Opinions differ about the desirability of internal party democracy.
Arguments for Internal Party Democracy
The logic that applies to the system of democracy should apply also, it is argued, to the internal affairs of the political party organizations themselves. The objective of democracy is that the people should have the right to choose. Through elections, they select and gain control over their political masters. Just as the citizens of a nation are entitled to cast ballots in elections, so
the citizens of a political party - the members - should be entitled to select and to reject their leaders, office-holders, and candidates for public office.
Germany is one country where the value of internal party democracy is taken for granted in the Basic Law of 1949. On the subject of political parties, this mandates that '[t]heir internal organization shall conform to democratic principles.' (Article 21, para. 1.)
Internal party democracy was a key demand of the Progressive Party reformers in the United States around the turn of the twentieth century. They complained that corrupt 'bosses' of 'political machines' in many cities and states dominated political party organizations. The bosses stayed in power because they had previously won elective office, or because they controlled a group of office-holders; the office-holders then awarded jobs, public contracts, and other material benefits to their cronies. By this corrupt means, a ruling clique kept a stranglehold over power within the party organization (usually a party organization in a city). The party supporters stood to gain petty favours if they remained obedient to their ward and city leaders, but they had no chance to obtain a say in the affairs of the party.
Following the chaos at the 1968 Presidential Nominating Convention of the Democrats in Chicago, the party determined once again to introduce reforms that would increase the powers of ordinary Democrats, and diminish powers of 'bosses' such as Mayor Richard J. Daley of Chicago.
Reformers have introduced devices such as the following to improve internal party democracy.
1. Political parties have been required to run their internal affairs in accordance with procedures set out in laws passed by state governments, and subject to review by the courts.
2. There is the primary election. Its purpose is to deny the party leaders and office-holders the power to select the party's nominees as candidates for elective office (for mayor, state governor, U.S. Congressman, etc.) The regulations vary in their details from state to state within the U.S.A. They enable each party's citizens (usually defined as voters who have registered themselves as party supporters) to vote in an internal party election to choose the nominee. See also Regulating Nominations in Majoritarian Systems.
3. When it comes to the nomination of each party's candidate for a presidential election, the process is more complex, but also designed, since 1968, to allow ordinary party supporters to have a say. Delegates at a national convention nominate the candidate. A high proportion of these delegates are selected in their own states, either through a primary election, or through a set of local party meetings. These party meetings must be organized in a way to ensure that voters who are registered party supporters have due notice and are able to participate.
Arguments against Internal Party Democracy
There are two main arguments, one theoretical, the other practical.
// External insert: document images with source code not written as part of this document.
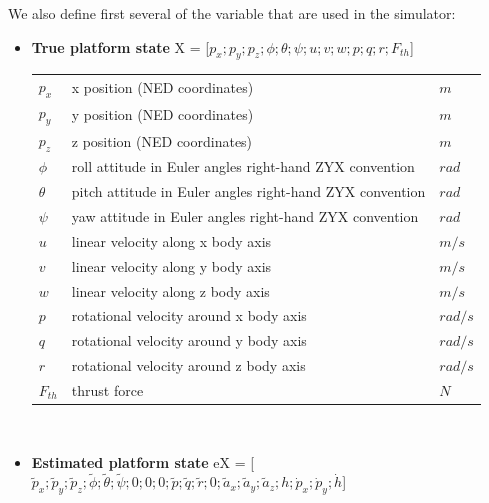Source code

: \documentclass[a4paper,11pt]{report}
\begin{document}
We also define first several of the variable that are used in the simulator:
\begin{itemize}

\item \textbf{True platform state} X = [$p_x;p_y;p_z;\phi;\theta;\psi;u;v;w;p;q;r;F_{th}$]

\begin{tabular}{lll}
    $p_x$ & x position (NED coordinates)                            & $m$\\
    $p_y$ & y position (NED coordinates)                            & $m$\\
    $p_z$ & z position (NED coordinates)                            & $m$\\
   $\phi$ & roll attitude in Euler angles right-hand ZYX convention & $rad$\\
 $\theta$ & pitch attitude in Euler angles right-hand ZYX convention & $rad$\\
   $\psi$ & yaw attitude in Euler angles right-hand ZYX convention  & $rad$\\
     $u$  & linear velocity along x body axis                      & $m/s$\\
     $v$  & linear velocity along y body axis                      & $m/s$\\
     $w$  & linear velocity along z body axis                      & $m/s$\\
     $p$  & rotational velocity around x body axis                  & $rad/s$\\ 
     $q$  & rotational velocity around y body axis                  & $rad/s$\\ 
     $r$  & rotational velocity around z body axis                  & $rad/s$\\ 
 $F_{th}$ & thrust force                                            & $N$
\end{tabular} 
\\

\item  \textbf{Estimated platform state} eX = [$\tilde{p}_x;\tilde{p}_y;\tilde{p}_z;\tilde{\phi};\tilde{\theta};\tilde{\psi};0;0;0;\tilde{p};\tilde{q};\tilde{r};0;\tilde{a}_x;\tilde{a}_y;\tilde{a}_z;h;\dot{p}_x;\dot{p}_y;\dot{h}$]


\end{itemize}
\end{document}
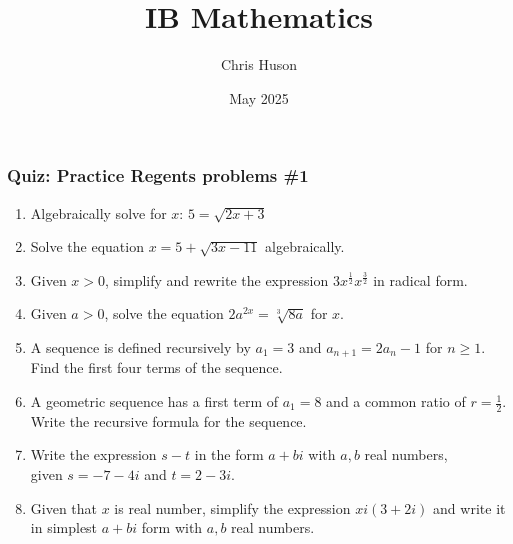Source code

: \documentclass[12pt, twoside]{article}
\title{IB Mathematics}
\author{Chris Huson}
\date{May 2025}
\begin{document}
\subsubsection*{Quiz: Practice Regents problems \#1}

\begin{enumerate}
\item Algebraically solve for $x$: $5 = \sqrt{2x+3}$
\vspace{9cm}

\item Solve the equation $x = 5+\sqrt{3x-11}$ algebraically.

\newpage

\item Given $x > 0$, simplify and rewrite the expression $\displaystyle 3x^{\frac{1}{2}}x^{\frac{3}{2}}$ in radical form.
\vspace{9cm}

\item Given $a > 0$, solve the equation $2a^{2x} = \sqrt[3]{8a}$ for $x$.

\newpage
\item A sequence is defined recursively by \( a_1 = 3 \) and \( a_{n+1} = 2a_n - 1 \) for \( n \geq 1 \). Find the first four terms of the sequence.
\vspace{9cm}

\item A geometric sequence has a first term of \( a_1 = 8 \) and a common ratio of \( r = \frac{1}{2} \). Write the recursive formula for the sequence.


\newpage
\item Write the expression $s-t$ in the form $a+bi$ with $a,b$ real numbers, \\
given  $s = -7 - 4i $ and $t = 2 - 3i$.
\vspace{9cm}

\item Given that $x$ is real number, simplify the expression $xi(3+2i)$ and write it in simplest $a+bi$ form with $a,b$ real numbers.

\vspace{3cm}

\end{enumerate}
\end{document}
First, it may reasonably be argued that the essential feature of democracy involves the choice between a number of political parties, and a variety of candidates. Provided the voter has this choice, the internal structure of each party is immaterial. If a voter does not like the way in which a party runs itself, he has the choice of voting for an alternative party. It is the threat
of electoral unpopularity that is the best guarantee against dictatorial and corrupt behaviour by party leaders.
A comparison with economics will illustrate this point. Provided the consumer has the choice between several different shops, or between the services of several different companies, it does not matter how each shop or each company organizes itself. Rather than demand that a company's directors are accountable to its consumers, those consumers - if they are dissatisfied - have the power to take their custom elsewhere. Profiteering and other abuses can flourish only when consumer choice is restricted.
Second, there are practical considerations that make internal party democracy difficult to attain and open to abuse. Whereas a relatively high proportion of eligible voters is likely to participate in general elections, only a small, atypically enthusiastic minority will take part in internal elections such as primaries. Experience shows that those who participate in primary elections are not representative of party supporters in general. They are more ideological and more extreme.
As with some previous and later entries, this one does not attempt to come down on one side or another of what is a complex and continuing debate.